* [Task]
Copy out lines with the word "literal" from the material that follows.

* [Dataset]
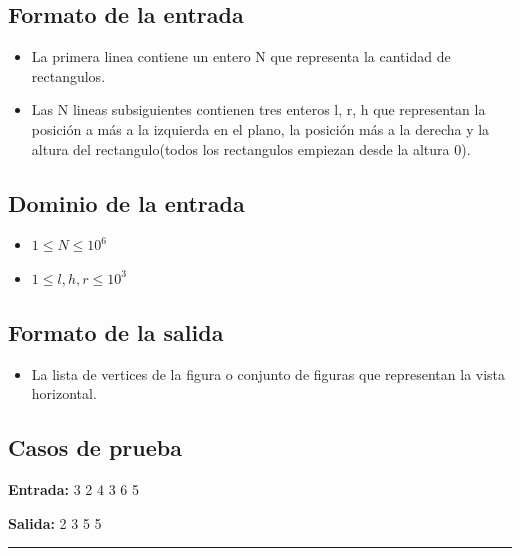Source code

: \documentclass{article}
\begin{document}
\begin{flushleft}
\subsection*{Formato de la entrada}
\begin{itemize}
    \item La primera linea contiene un entero N que representa la cantidad de
        rectangulos.
    \item Las N lineas subsiguientes contienen tres enteros l, r, h que representan
        la posición a más a la izquierda en el plano, la posición más a la derecha
        y la altura del rectangulo(todos los rectangulos empiezan desde la altura 0).
\end{itemize}
\subsection*{Dominio de la entrada}
    \begin{itemize}
        \item $ 1 \leq N \leq 10^6 $
        \item $ 1 \leq l, h, r \leq 10 ^ 3$
    \end{itemize}
\subsection*{Formato de la salida}
    \begin{itemize}
        \item La lista de vertices de la figura o conjunto de figuras que representan
            la vista horizontal.
    \end{itemize}
\subsection*{Casos de prueba}
    \begin{itemize}
        \begin{minipage}{.4\textwidth}
        \item \textbf{Entrada:}   3 2  4 3  6 5
        \end{minipage}
        \begin{minipage}{.4\textwidth}
        \item \textbf{Salida:}  2  3  5  5
        \end{minipage}
    \end{itemize}
\vspace{0.5cm}
\hrule
\vspace{0.5cm}

\end{flushleft}
\end{document}

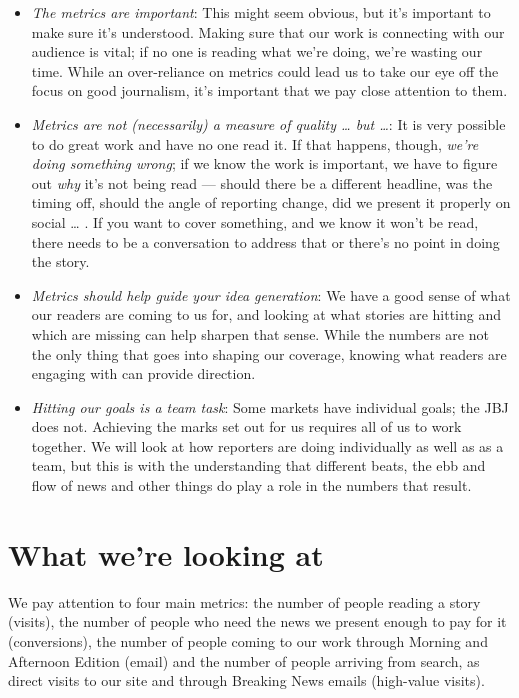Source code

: \documentclass[
  11pt,
  american,
  letterpaperpaper,
  extrafontsizes,onecolumn,openright
  ]{memoir}
\providecommand{\tightlist}{%
  \setlength{\itemsep}{0pt}\setlength{\parskip}{0pt}}
\begin{document}
\begin{itemize}
\tightlist
\item
  \emph{The metrics are important}: This might seem obvious, but it's important to make sure it's understood. Making sure that our work is connecting with our audience is vital; if no one is reading what we're doing, we're wasting our time. While an over-reliance on metrics could lead us to take our eye off the focus on good journalism, it's important that we pay close attention to them.
\item
  \emph{Metrics are not (necessarily) a measure of quality \ldots{} but \ldots{}}: It is very possible to do great work and have no one read it. If that happens, though, \emph{we're doing something wrong}; if we know the work is important, we have to figure out \emph{why} it's not being read --- should there be a different headline, was the timing off, should the angle of reporting change, did we present it properly on social \ldots{} . If you want to cover something, and we know it won't be read, there needs to be a conversation to address that or there's no point in doing the story.
\item
  \emph{Metrics should help guide your idea generation}: We have a good sense of what our readers are coming to us for, and looking at what stories are hitting and which are missing can help sharpen that sense. While the numbers are not the only thing that goes into shaping our coverage, knowing what readers are engaging with can provide direction.
\item
  \emph{Hitting our goals is a team task}: Some markets have individual goals; the JBJ does not. Achieving the marks set out for us requires all of us to work together. We will look at how reporters are doing individually as well as as a team, but this is with the understanding that different beats, the ebb and flow of news and other things do play a role in the numbers that result.
\end{itemize}

\hypertarget{what-were-looking-at}{%
\section*{What we're looking at}\label{what-were-looking-at}}

We pay attention to four main metrics: the number of people reading a story (visits), the number of people who need the news we present enough to pay for it (conversions), the number of people coming to our work through Morning and Afternoon Edition (email) and the number of people arriving from search, as direct visits to our site and through Breaking News emails (high-value visits).
\end{document}
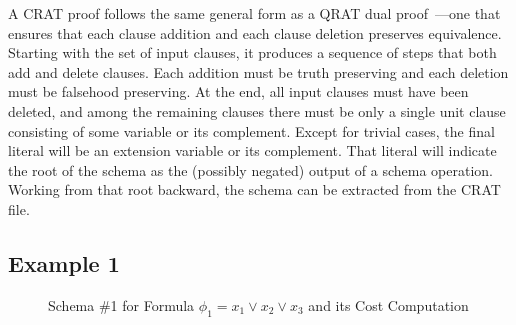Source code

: \documentclass{llncs}
\begin{document}
A CRAT proof follows the same general form as a QRAT dual proof~\cite{bryant:cade:2021}---one
that ensures that each clause addition and each clause deletion
preserves equivalence.  Starting with the set of input clauses, it
produces a sequence of steps that both add and delete clauses.  Each
addition must be truth preserving and each deletion must be falsehood
preserving.  At the end, all input clauses must have been deleted, and
among the remaining clauses there must be only a single unit clause
consisting of some variable or its complement.  Except for trivial
cases, the final literal will be an extension variable or its
complement.  That literal will indicate the root of the schema as the
(possibly negated) output of a schema operation.  Working from that
root backward, the schema can be extracted from the CRAT file.

\subsection{Example 1}

\begin{figure}
\caption{Schema \#1 for Formula $\phi_1 = x_1 \lor x_2 \lor x_3$ and its Cost Computation}
\label{fig:c3:schema}
\end{figure}
\end{document}
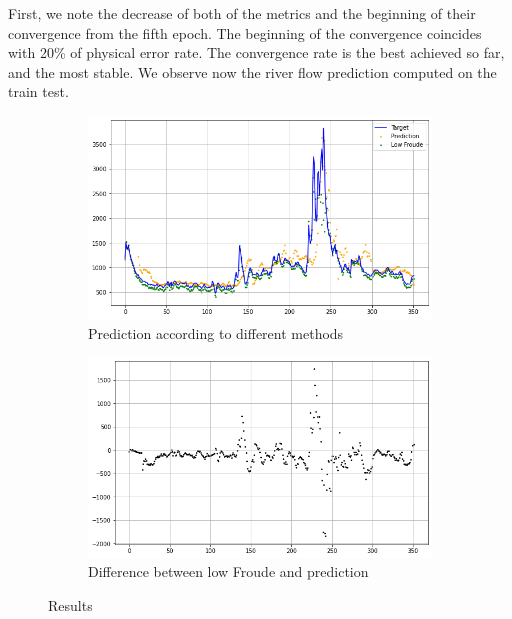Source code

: First, we note the decrease of both of the metrics and the beginning of their convergence from the fifth epoch. The beginning of the convergence coincides with 20\% of physical error rate. The convergence rate is the best achieved so far, and the most stable. We observe now the river flow prediction computed on the train test.

\begin{figure}[H]
    \begin{subfigure}{0.45 \textwidth}
        \centering
        \includegraphics[scale = 0.35]{Graph/pred_low_fr_missour_lstm.png}
        \caption{Prediction according to different methods}
      
    \end{subfigure}
    \centering
     \begin{subfigure}{0.45 \textwidth}
         \centering
        \includegraphics[scale = 0.35]{Graph/diff_lowfr_pred_lstm.png}
        \caption{Difference between low Froude and prediction}
        
     \end{subfigure}
     \caption{Results}
\label{fig: lest result} 
\end{figure}



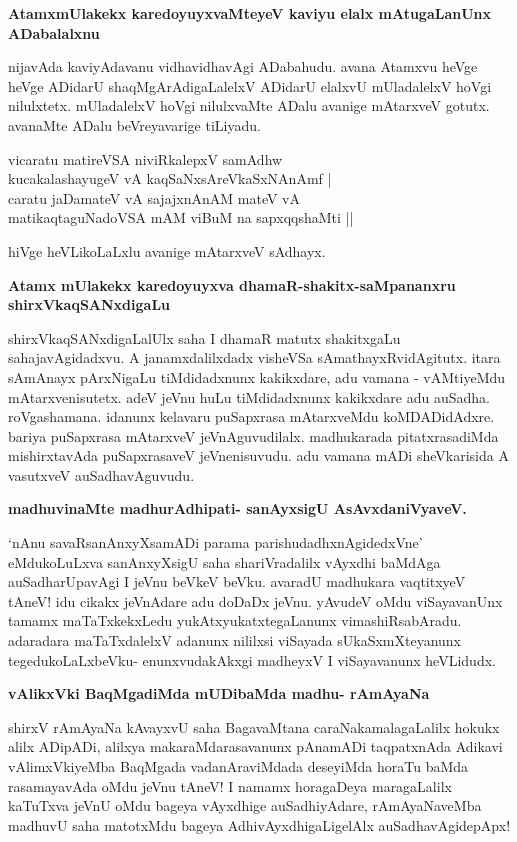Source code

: {\bigskip
\noindent
{\large\bf AtamxmUlakekx karedoyuyxvaMteyeV kaviyu elalx mAtugaLanUnx ADabalalxnu}}\label{page237}
\medskip

\noindent
nijavAda kaviyAdavanu vidhavidhavAgi ADabahudu. avana Atamxvu heVge heVge ADidarU shaqMgArAdigaLalelxV ADidarU elalxvU mUladalelxV hoVgi nilulxtetx. mUladalelxV hoVgi nilulxvaMte ADalu avanige mAtarxveV gotutx. avanaMte ADalu beVreyavarige tiLiyadu.

\smallskip
\begin{shloka}
vicaratu matireVSA niviRkalepxV samAdhw \\\label{237}
kucakalashayugeV vA kaqSaNxsAreVkaSxNAnAmf |\\
caratu jaDamateV vA sajajxnAnAM mateV vA \\
matikaqtaguNadoVSA mAM viBuM na sapxqqshaMti ||
\end{shloka}

\noindent
hiVge heVLikoLaLxlu avanige mAtarxveV sAdhayx.

{\bigskip
\noindent
{\large\bf Atamx mUlakekx karedoyuyxva dhamaR-shakitx-saMpananxru shirxVkaqSANxdigaLu}}\label{page237a}
\medskip

\noindent
shirxVkaqSANxdigaLalUlx saha I dhamaR matutx shakitxgaLu sahajavAgidadxvu. A janamxdalilxdadx visheVSa sAmathayxRvidAgitutx. itara sAmAnayx pArxNigaLu tiMdidadxnunx kakikxdare, adu vamana - vAMtiyeMdu mAtarxvenisutetx. adeV jeVnu huLu tiMdidadxnunx kakikxdare adu auSadha. roVgashamana. idanunx kelavaru puSapxrasa mAtarxveMdu koMDADidAdxre. bariya puSapxrasa mAtarxveV jeVnAguvudilalx. madhukarada pitatxrasadiMda mishirxtavAda puSapxrasaveV jeVnenisuvudu. adu vamana mADi sheVkarisida A vasutxveV auSadhavAguvudu.

{\bigskip
\noindent
{\large\bf madhuvinaMte madhurAdhipati- sanAyxsigU AsAvxdaniVyaveV.}}\label{page238}
\medskip

\noindent
`nAnu savaRsanAnxyXsamADi parama parishudadhxnAgidedxVne' eMdukoLuLxva sanAnxyXsigU saha shariVradalilx vAyxdhi baMdAga auSadharUpavAgi I jeVnu beVkeV beVku. avaradU madhukara vaqtitxyeV tAneV! idu cikakx jeVnAdare adu doDaDx jeVnu. yAvudeV oMdu viSayavanUnx tamamx maTaTxkekxLedu yukAtxyukatxtegaLanunx vimashiRsabAradu. adaradara maTaTxdalelxV adanunx nililxsi viSayada sUkaSxmXteyanunx tegedukoLaLxbeVku- enunxvudakAkxgi madheyxV I viSayavanunx heVLidudx.

\newpage
{\noindent
{\large\bf vAlikxVki BaqMgadiMda mUDibaMda madhu- rAmAyaNa}}\label{page238a}
\medskip

\noindent
shirxV rAmAyaNa kAvayxvU saha BagavaMtana caraNakamalagaLalilx hokukx alilx ADipADi, alilxya makaraMdarasavanunx pAnamADi taqpatxnAda Adikavi vAlimxVkiyeMba BaqMgada vadanAraviMdada deseyiMda horaTu baMda rasamayavAda oMdu jeVnu tAneV! I namamx horagaDeya maragaLalilx kaTuTxva jeVnU oMdu bageya vAyxdhige auSadhiyAdare, rAmAyaNaveMba madhuvU saha matotxMdu bageya AdhivAyxdhigaLigelAlx auSadhavAgidepApx!

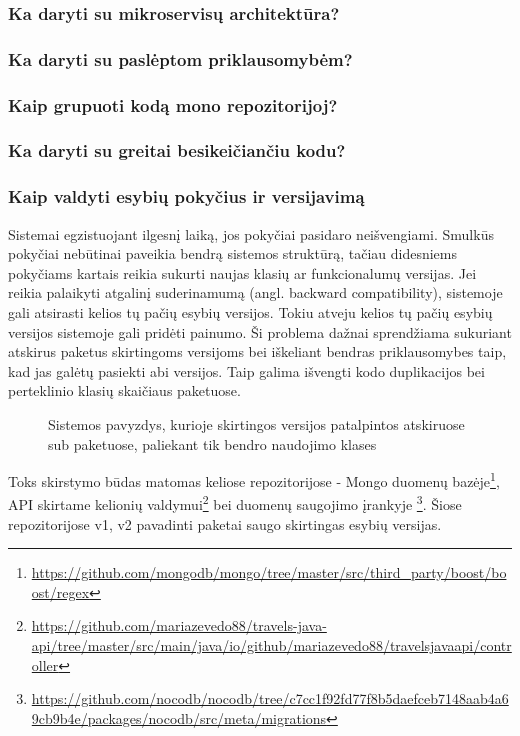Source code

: \subsubsection{Ka daryti su mikroservisų architektūra?}
\subsubsection{Ka daryti su paslėptom priklausomybėm?}
\subsubsection{Kaip grupuoti kodą mono repozitorijoj?}
\subsubsection{Ka daryti su greitai besikeičiančiu kodu?}
\subsubsection{Kaip valdyti esybių pokyčius ir versijavimą}
Sistemai egzistuojant ilgesnį laiką, jos pokyčiai pasidaro neišvengiami. Smulkūs pokyčiai nebūtinai paveikia bendrą sistemos struktūrą, tačiau
didesniems pokyčiams kartais reikia sukurti naujas klasių ar funkcionalumų versijas. Jei reikia palaikyti atgalinį
suderinamumą (angl. backward compatibility), sistemoje gali atsirasti kelios tų pačių esybių versijos.
Tokiu atveju kelios tų pačių esybių versijos sistemoje gali pridėti painumo. Ši problema dažnai sprendžiama sukuriant atskirus paketus skirtingoms
versijoms bei iškeliant bendras priklausomybes taip, kad jas galėtų pasiekti abi versijos. Taip galima išvengti kodo duplikacijos bei perteklinio
klasių skaičiaus paketuose.
\begin{figure}[H]
    \snugshade
    \endsnugshade
    \caption{Sistemos pavyzdys, kurioje skirtingos versijos patalpintos atskiruose sub paketuose, paliekant tik bendro naudojimo klases}
\end{figure}
Toks skirstymo būdas matomas keliose repozitorijose - Mongo duomenų bazėje\footnote{\url{https://github.com/mongodb/mongo/tree/master/src/third_party/boost/boost/regex}},
API skirtame kelionių valdymui\footnote{\url{https://github.com/mariazevedo88/travels-java-api/tree/master/src/main/java/io/github/mariazevedo88/travelsjavaapi/controller}}
 bei duomenų saugojimo įrankyje \footnote{\url{https://github.com/nocodb/nocodb/tree/c7cc1f92fd77f8b5daefceb7148aab4a69cb9b4e/packages/nocodb/src/meta/migrations}}.
Šiose repozitorijose v1, v2 pavadinti paketai saugo skirtingas esybių versijas.






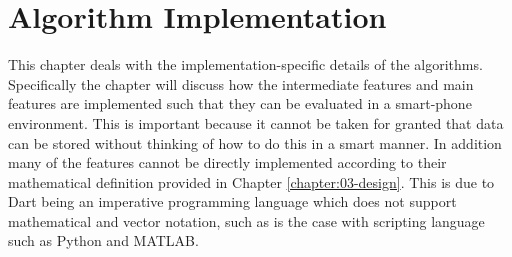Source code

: \chapter{Algorithm Implementation}
This chapter deals with the implementation-specific details of the algorithms. Specifically the chapter will discuss how the intermediate features and main features are implemented such that they can be evaluated in a smart-phone environment. This is important because it cannot be taken for granted that data can be stored without thinking of how to do this in a smart manner. In addition many of the features cannot be directly implemented according to their mathematical definition provided in Chapter \ref{chapter:03-design}. This is due to Dart being an imperative programming language which does not support mathematical and vector notation, such as is the case with scripting language such as Python and MATLAB.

* [Answer to the problem]
cases, the final literal will be an extension variable or its
complement.  That literal will indicate the root of the schema as the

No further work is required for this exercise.